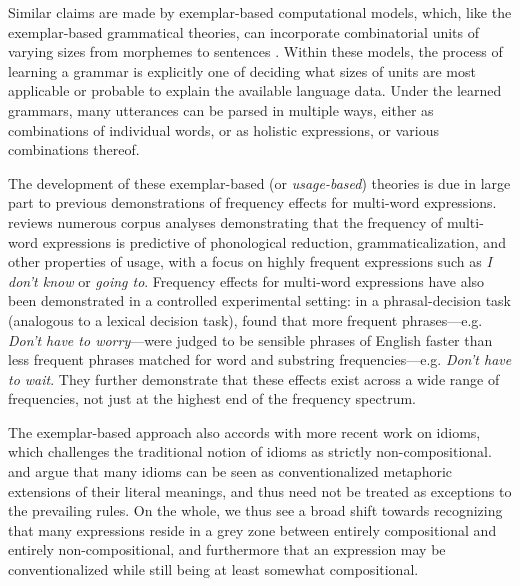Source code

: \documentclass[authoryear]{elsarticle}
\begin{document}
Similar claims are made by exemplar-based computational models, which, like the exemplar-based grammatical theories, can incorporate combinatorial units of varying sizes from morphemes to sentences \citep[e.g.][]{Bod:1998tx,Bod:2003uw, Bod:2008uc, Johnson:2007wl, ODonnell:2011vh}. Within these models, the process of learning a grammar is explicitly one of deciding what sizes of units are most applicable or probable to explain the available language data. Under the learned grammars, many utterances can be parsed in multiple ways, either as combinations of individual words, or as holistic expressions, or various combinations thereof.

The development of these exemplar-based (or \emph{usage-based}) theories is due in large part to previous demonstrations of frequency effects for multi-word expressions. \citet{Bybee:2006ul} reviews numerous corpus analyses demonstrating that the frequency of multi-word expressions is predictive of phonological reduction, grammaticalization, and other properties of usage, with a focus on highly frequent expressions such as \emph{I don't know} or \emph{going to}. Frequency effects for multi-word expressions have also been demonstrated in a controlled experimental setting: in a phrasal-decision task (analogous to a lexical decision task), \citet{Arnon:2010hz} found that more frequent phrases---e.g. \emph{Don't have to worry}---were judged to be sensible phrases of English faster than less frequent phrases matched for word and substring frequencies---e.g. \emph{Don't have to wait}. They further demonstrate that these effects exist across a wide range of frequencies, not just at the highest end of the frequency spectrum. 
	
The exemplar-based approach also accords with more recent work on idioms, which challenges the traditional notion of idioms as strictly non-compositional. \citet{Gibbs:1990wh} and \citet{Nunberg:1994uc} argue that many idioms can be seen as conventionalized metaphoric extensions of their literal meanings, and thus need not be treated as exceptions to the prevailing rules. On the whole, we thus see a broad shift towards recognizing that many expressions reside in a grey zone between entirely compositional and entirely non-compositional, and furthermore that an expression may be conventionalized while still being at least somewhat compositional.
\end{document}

---

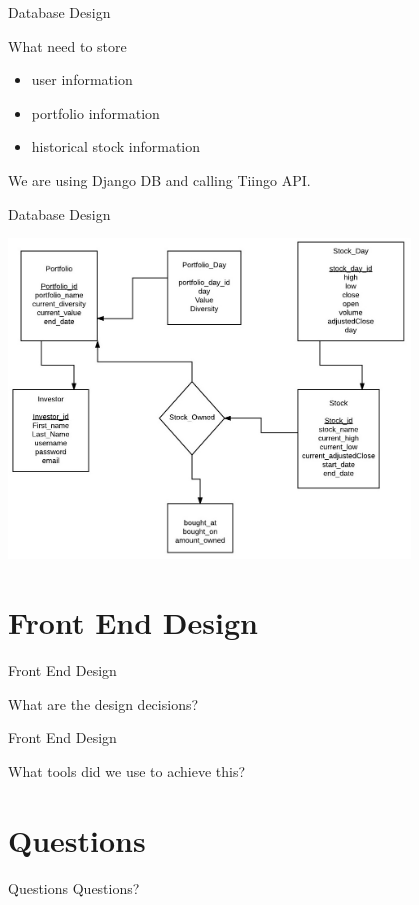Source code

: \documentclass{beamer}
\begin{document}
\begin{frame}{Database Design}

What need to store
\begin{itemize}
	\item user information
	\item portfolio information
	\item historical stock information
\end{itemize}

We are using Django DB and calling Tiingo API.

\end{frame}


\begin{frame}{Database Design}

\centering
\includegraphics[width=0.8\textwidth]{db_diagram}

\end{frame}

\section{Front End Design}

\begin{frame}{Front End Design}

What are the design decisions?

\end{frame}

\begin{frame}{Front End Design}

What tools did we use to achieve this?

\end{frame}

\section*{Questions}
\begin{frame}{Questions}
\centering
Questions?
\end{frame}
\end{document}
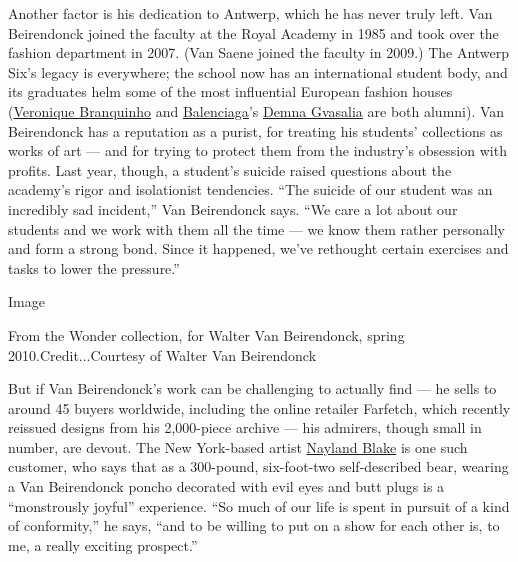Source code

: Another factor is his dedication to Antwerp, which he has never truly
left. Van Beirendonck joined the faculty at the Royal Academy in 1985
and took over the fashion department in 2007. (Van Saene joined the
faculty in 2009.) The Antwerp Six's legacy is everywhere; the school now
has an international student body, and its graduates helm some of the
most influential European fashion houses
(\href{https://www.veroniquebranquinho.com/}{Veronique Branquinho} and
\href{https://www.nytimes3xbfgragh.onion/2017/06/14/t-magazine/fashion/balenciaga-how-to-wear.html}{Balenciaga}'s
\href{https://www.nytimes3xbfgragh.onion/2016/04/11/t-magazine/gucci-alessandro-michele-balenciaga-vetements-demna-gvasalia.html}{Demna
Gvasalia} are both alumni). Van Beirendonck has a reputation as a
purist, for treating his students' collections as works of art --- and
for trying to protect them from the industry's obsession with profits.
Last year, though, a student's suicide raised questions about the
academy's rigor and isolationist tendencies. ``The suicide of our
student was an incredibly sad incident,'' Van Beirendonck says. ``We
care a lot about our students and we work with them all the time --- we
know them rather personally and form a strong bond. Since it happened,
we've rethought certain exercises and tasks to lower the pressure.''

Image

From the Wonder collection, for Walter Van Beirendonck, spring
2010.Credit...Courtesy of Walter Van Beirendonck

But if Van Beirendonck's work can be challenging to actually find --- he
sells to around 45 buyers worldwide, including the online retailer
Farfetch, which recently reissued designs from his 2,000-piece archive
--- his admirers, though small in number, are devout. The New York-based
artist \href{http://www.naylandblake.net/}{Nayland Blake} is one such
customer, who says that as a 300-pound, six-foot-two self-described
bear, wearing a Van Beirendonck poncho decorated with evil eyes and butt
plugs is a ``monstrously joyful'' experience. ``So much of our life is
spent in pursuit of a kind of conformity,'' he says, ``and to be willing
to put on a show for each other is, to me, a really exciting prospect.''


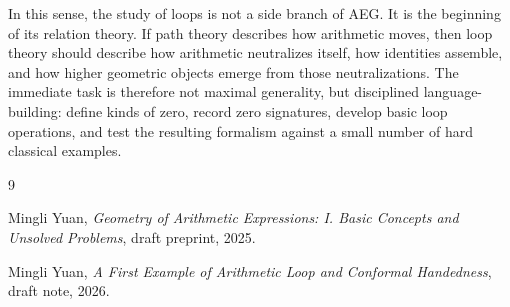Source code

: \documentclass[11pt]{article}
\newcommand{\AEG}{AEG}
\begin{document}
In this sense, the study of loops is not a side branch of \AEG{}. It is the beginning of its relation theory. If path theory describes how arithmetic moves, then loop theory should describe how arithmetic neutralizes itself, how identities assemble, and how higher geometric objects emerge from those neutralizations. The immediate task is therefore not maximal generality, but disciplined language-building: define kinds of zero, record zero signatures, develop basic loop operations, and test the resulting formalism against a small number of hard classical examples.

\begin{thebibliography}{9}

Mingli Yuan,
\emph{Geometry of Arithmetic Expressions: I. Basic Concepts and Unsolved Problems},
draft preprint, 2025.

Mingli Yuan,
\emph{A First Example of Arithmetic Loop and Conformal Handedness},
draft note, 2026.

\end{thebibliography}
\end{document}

→ Task to carry out
Which lines above run from the one containing "has an international" down to the one containing "bear, wearing a"? Repeat exactly those, both ends included, and nothing else.

→ Written solution
has an international student body, and its graduates helm some of the
most influential European fashion houses
(\href{https://www.veroniquebranquinho.com/}{Veronique Branquinho} and
\href{https://www.nytimes3xbfgragh.onion/2017/06/14/t-magazine/fashion/balenciaga-how-to-wear.html}{Balenciaga}'s
\href{https://www.nytimes3xbfgragh.onion/2016/04/11/t-magazine/gucci-alessandro-michele-balenciaga-vetements-demna-gvasalia.html}{Demna
Gvasalia} are both alumni). Van Beirendonck has a reputation as a
purist, for treating his students' collections as works of art --- and
for trying to protect them from the industry's obsession with profits.
Last year, though, a student's suicide raised questions about the
academy's rigor and isolationist tendencies. ``The suicide of our
student was an incredibly sad incident,'' Van Beirendonck says. ``We
care a lot about our students and we work with them all the time --- we
know them rather personally and form a strong bond. Since it happened,
we've rethought certain exercises and tasks to lower the pressure.''

Image

From the Wonder collection, for Walter Van Beirendonck, spring
2010.Credit...Courtesy of Walter Van Beirendonck

But if Van Beirendonck's work can be challenging to actually find --- he
sells to around 45 buyers worldwide, including the online retailer
Farfetch, which recently reissued designs from his 2,000-piece archive
--- his admirers, though small in number, are devout. The New York-based
artist \href{http://www.naylandblake.net/}{Nayland Blake} is one such
customer, who says that as a 300-pound, six-foot-two self-described
bear, wearing a Van Beirendonck poncho decorated with evil eyes and butt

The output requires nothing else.